Según la publicación, en estos momentos se acumulan 164,7 millones de metros cúbicos menos que en igual período del año anterior y las presas se encuentran al 44,78 por ciento de su capacidad de llenado.
El problema es grave y las perspectivas no son buenas, ya que está a punto de concluir el período de precipitaciones en la Isla, comprendido entre los meses de mayo a octubre.
Omar Palacio, especialista principal de la Empresa de aprovechamiento hidráulico de Santiago de Cuba, precisó que de los 11 embalses de la provincia, cinco abastecen la ciudad cabecera y actualmente retienen muy bajos niveles de agua: Gilbert 37,1 por ciento; Gota blanca 31,7; Charco mono 23; Chalón 18, y Parada 17,3 por ciento. La falta de agua también es severa en el municipio de Palma Soriano.

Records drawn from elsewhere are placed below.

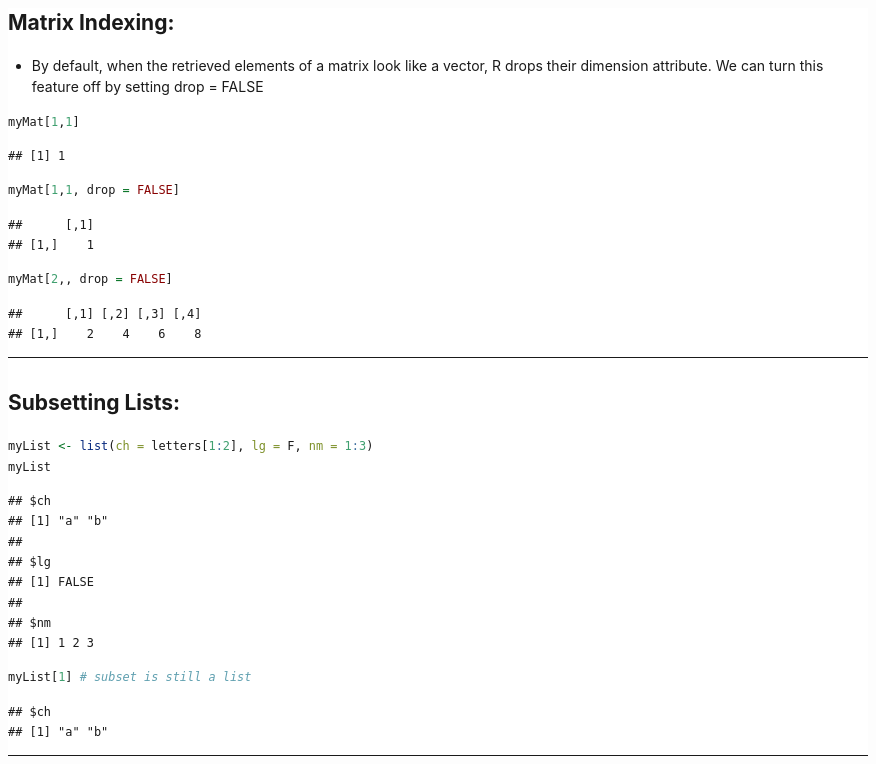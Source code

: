 
## Matrix Indexing:

+ By default, when the retrieved elements of a matrix look like a vector, R drops their dimension attribute. We can turn this feature off by setting drop = FALSE


```r
myMat[1,1]
```

```
## [1] 1
```

```r
myMat[1,1, drop = FALSE]
```

```
##      [,1]
## [1,]    1
```

```r
myMat[2,, drop = FALSE]
```

```
##      [,1] [,2] [,3] [,4]
## [1,]    2    4    6    8
```

---

## Subsetting Lists:

```r
myList <- list(ch = letters[1:2], lg = F, nm = 1:3)
myList
```

```
## $ch
## [1] "a" "b"
## 
## $lg
## [1] FALSE
## 
## $nm
## [1] 1 2 3
```

```r
myList[1] # subset is still a list
```

```
## $ch
## [1] "a" "b"
```

---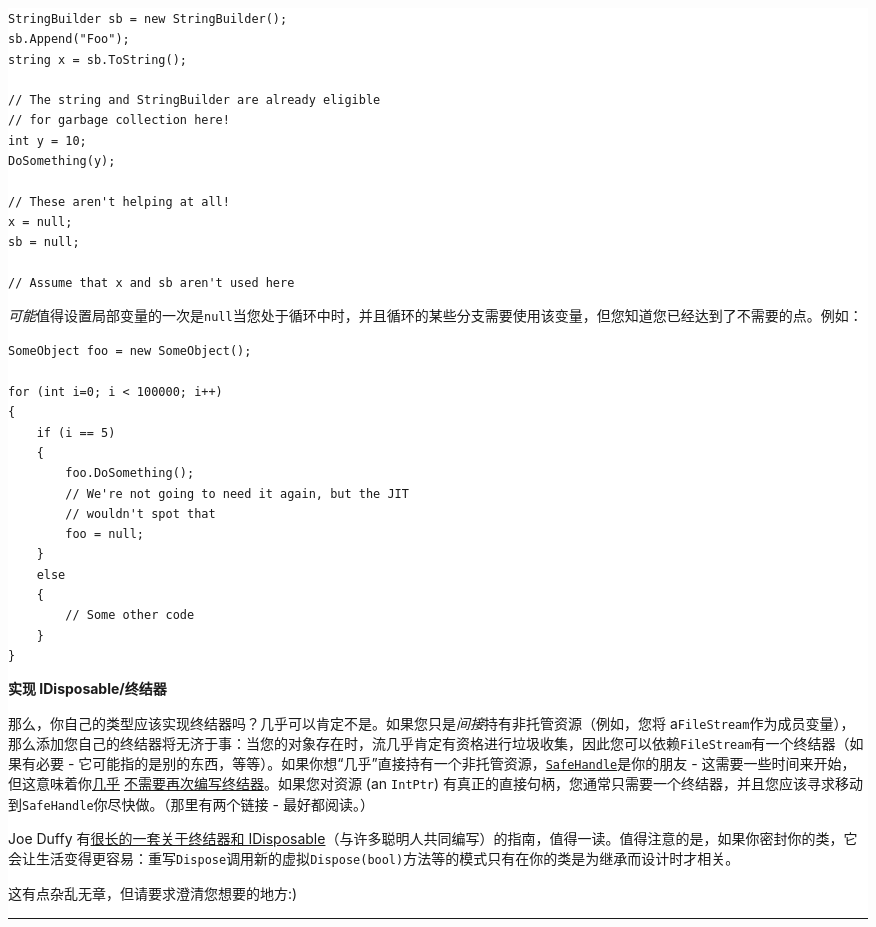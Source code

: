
 ```
StringBuilder sb = new StringBuilder();
sb.Append("Foo");
string x = sb.ToString();

// The string and StringBuilder are already eligible
// for garbage collection here!
int y = 10;
DoSomething(y);

// These aren't helping at all!
x = null;
sb = null;

// Assume that x and sb aren't used here 
```

*可能*值得设置局部变量的一次是`null`当您处于循环中时，并且循环的某些分支需要使用该变量，但您知道您已经达到了不需要的点。例如：

```
SomeObject foo = new SomeObject();

for (int i=0; i < 100000; i++)
{
    if (i == 5)
    {
        foo.DoSomething();
        // We're not going to need it again, but the JIT
        // wouldn't spot that
        foo = null;
    }
    else
    {
        // Some other code 
    }
} 
```

**实现 IDisposable/终结器**

那么，你自己的类型应该实现终结器吗？几乎可以肯定不是。如果您只是*间接*持有非托管资源（例如，您将 a`FileStream`作为成员变量），那么添加您自己的终结器将无济于事：当您的对象存在时，流几乎肯定有资格进行垃圾收集，因此您可以依赖`FileStream`有一个终结器（如果有必要 - 它可能指的是别的东西，等等）。如果你想“几乎”直接持有一个非托管资源，[`SafeHandle`](http://msdn.microsoft.com/en-us/library/system.runtime.interopservices.safehandle.aspx)是你的朋友 - 这需要一些时间来开始，但这意味着你[几乎](http://joeduffyblog.com/2008/02/17/idisposable-finalization-and-concurrency/) [不需要再次编写终结器](http://joeduffyblog.com/2005/12/27/never-write-a-finalizer-again-well-almost-never/)。如果您对资源 (an `IntPtr`) 有真正的直接句柄，您通常只需要一个终结器，并且您应该寻求移动到`SafeHandle`你尽快做。（那里有两个链接 - 最好都阅读。）

Joe Duffy 有[很长的一套关于终结器和 IDisposable](http://joeduffyblog.com/2005/04/08/dg-update-dispose-finalization-and-resource-management/)（与许多聪明人共同编写）的指南，值得一读。值得注意的是，如果你密封你的类，它会让生活变得更容易：重写`Dispose`调用新的虚拟`Dispose(bool)`方法等的模式只有在你的类是为继承而设计时才相关。

这有点杂乱无章，但请要求澄清您想要的地方:)

* * *
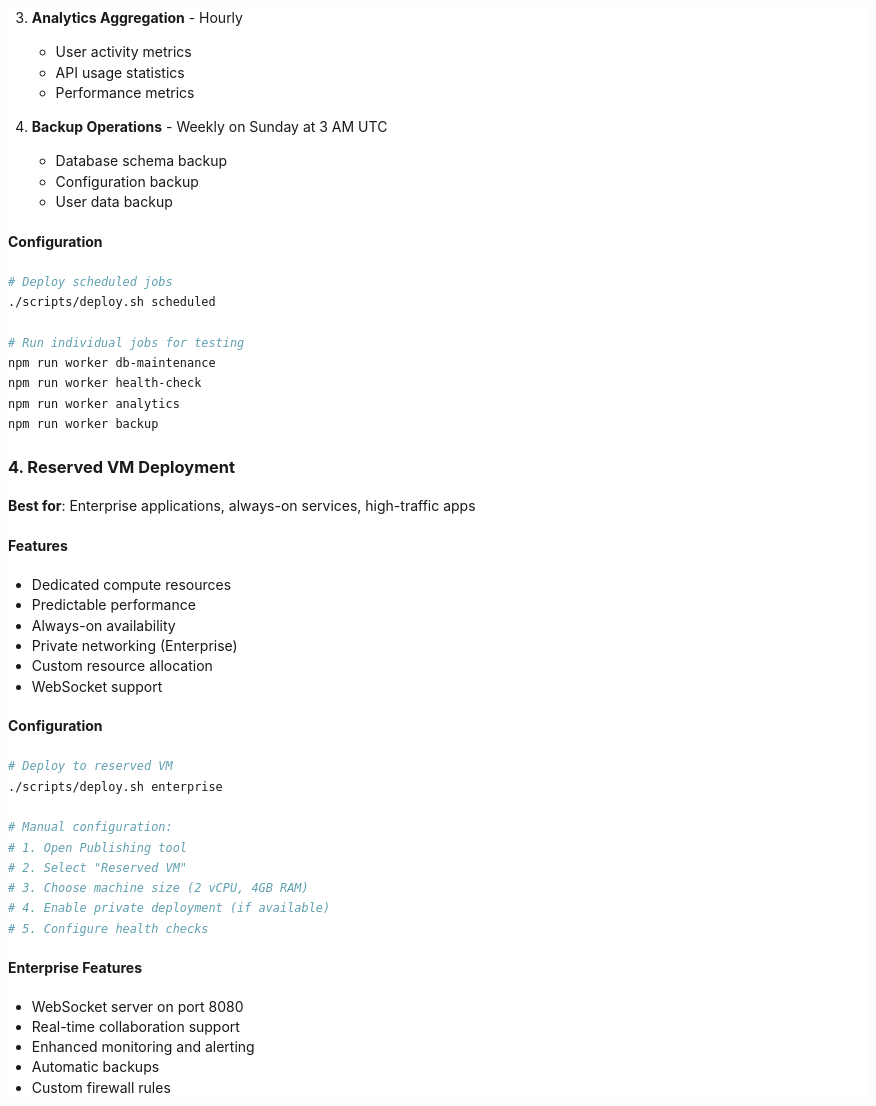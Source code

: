 3. **Analytics Aggregation** - Hourly
   - User activity metrics
   - API usage statistics
   - Performance metrics

4. **Backup Operations** - Weekly on Sunday at 3 AM UTC
   - Database schema backup
   - Configuration backup
   - User data backup

#### Configuration
```bash
# Deploy scheduled jobs
./scripts/deploy.sh scheduled

# Run individual jobs for testing
npm run worker db-maintenance
npm run worker health-check
npm run worker analytics
npm run worker backup
```

### 4. Reserved VM Deployment

**Best for**: Enterprise applications, always-on services, high-traffic apps

#### Features
- Dedicated compute resources
- Predictable performance
- Always-on availability
- Private networking (Enterprise)
- Custom resource allocation
- WebSocket support

#### Configuration
```bash
# Deploy to reserved VM
./scripts/deploy.sh enterprise

# Manual configuration:
# 1. Open Publishing tool
# 2. Select "Reserved VM"
# 3. Choose machine size (2 vCPU, 4GB RAM)
# 4. Enable private deployment (if available)
# 5. Configure health checks
```

#### Enterprise Features
- WebSocket server on port 8080
- Real-time collaboration support
- Enhanced monitoring and alerting
- Automatic backups
- Custom firewall rules
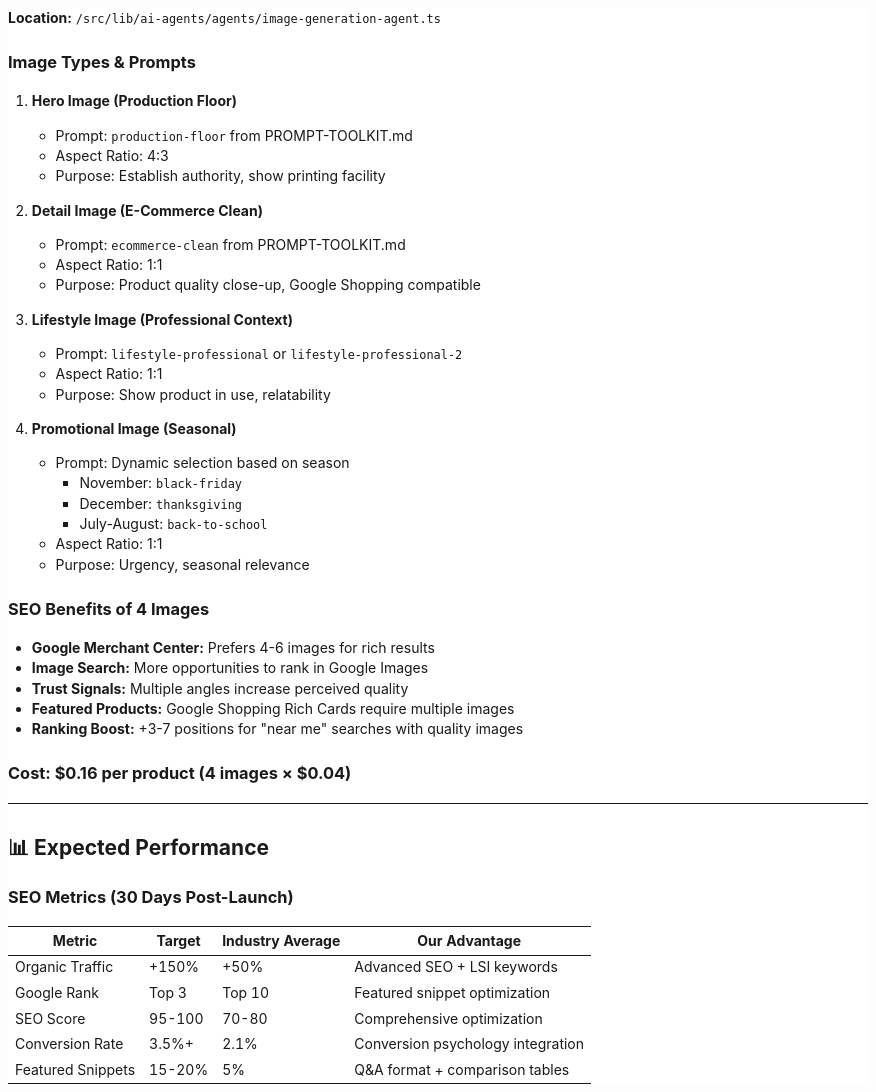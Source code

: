 **Location:** `/src/lib/ai-agents/agents/image-generation-agent.ts`

### Image Types & Prompts

1. **Hero Image (Production Floor)**
   - Prompt: `production-floor` from PROMPT-TOOLKIT.md
   - Aspect Ratio: 4:3
   - Purpose: Establish authority, show printing facility

2. **Detail Image (E-Commerce Clean)**
   - Prompt: `ecommerce-clean` from PROMPT-TOOLKIT.md
   - Aspect Ratio: 1:1
   - Purpose: Product quality close-up, Google Shopping compatible

3. **Lifestyle Image (Professional Context)**
   - Prompt: `lifestyle-professional` or `lifestyle-professional-2`
   - Aspect Ratio: 1:1
   - Purpose: Show product in use, relatability

4. **Promotional Image (Seasonal)**
   - Prompt: Dynamic selection based on season
     - November: `black-friday`
     - December: `thanksgiving`
     - July-August: `back-to-school`
   - Aspect Ratio: 1:1
   - Purpose: Urgency, seasonal relevance

### SEO Benefits of 4 Images

- **Google Merchant Center:** Prefers 4-6 images for rich results
- **Image Search:** More opportunities to rank in Google Images
- **Trust Signals:** Multiple angles increase perceived quality
- **Featured Products:** Google Shopping Rich Cards require multiple images
- **Ranking Boost:** +3-7 positions for "near me" searches with quality images

### Cost: $0.16 per product (4 images × $0.04)

---

## 📊 Expected Performance

### SEO Metrics (30 Days Post-Launch)

| Metric            | Target | Industry Average | Our Advantage                     |
| ----------------- | ------ | ---------------- | --------------------------------- |
| Organic Traffic   | +150%  | +50%             | Advanced SEO + LSI keywords       |
| Google Rank       | Top 3  | Top 10           | Featured snippet optimization     |
| SEO Score         | 95-100 | 70-80            | Comprehensive optimization        |
| Conversion Rate   | 3.5%+  | 2.1%             | Conversion psychology integration |
| Featured Snippets | 15-20% | 5%               | Q&A format + comparison tables    |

Las autoridades han recurrido a medidas como la disminución de los días de servicio y de la presión de agua, así como a la distribución con pipas. Asimismo, llaman al ahorro, tanto por parte de la población como por las entidades estatales.
A la escasez de lluvias se une el mal estado de la red hidráulica de la Isla, con décadas de deterioro y falta de reparaciones. La inversiones realizadas hasta el momento han sido insuficientes. El régimen ha reconocido que buena parte del agua que se bombea se pierde en salideros.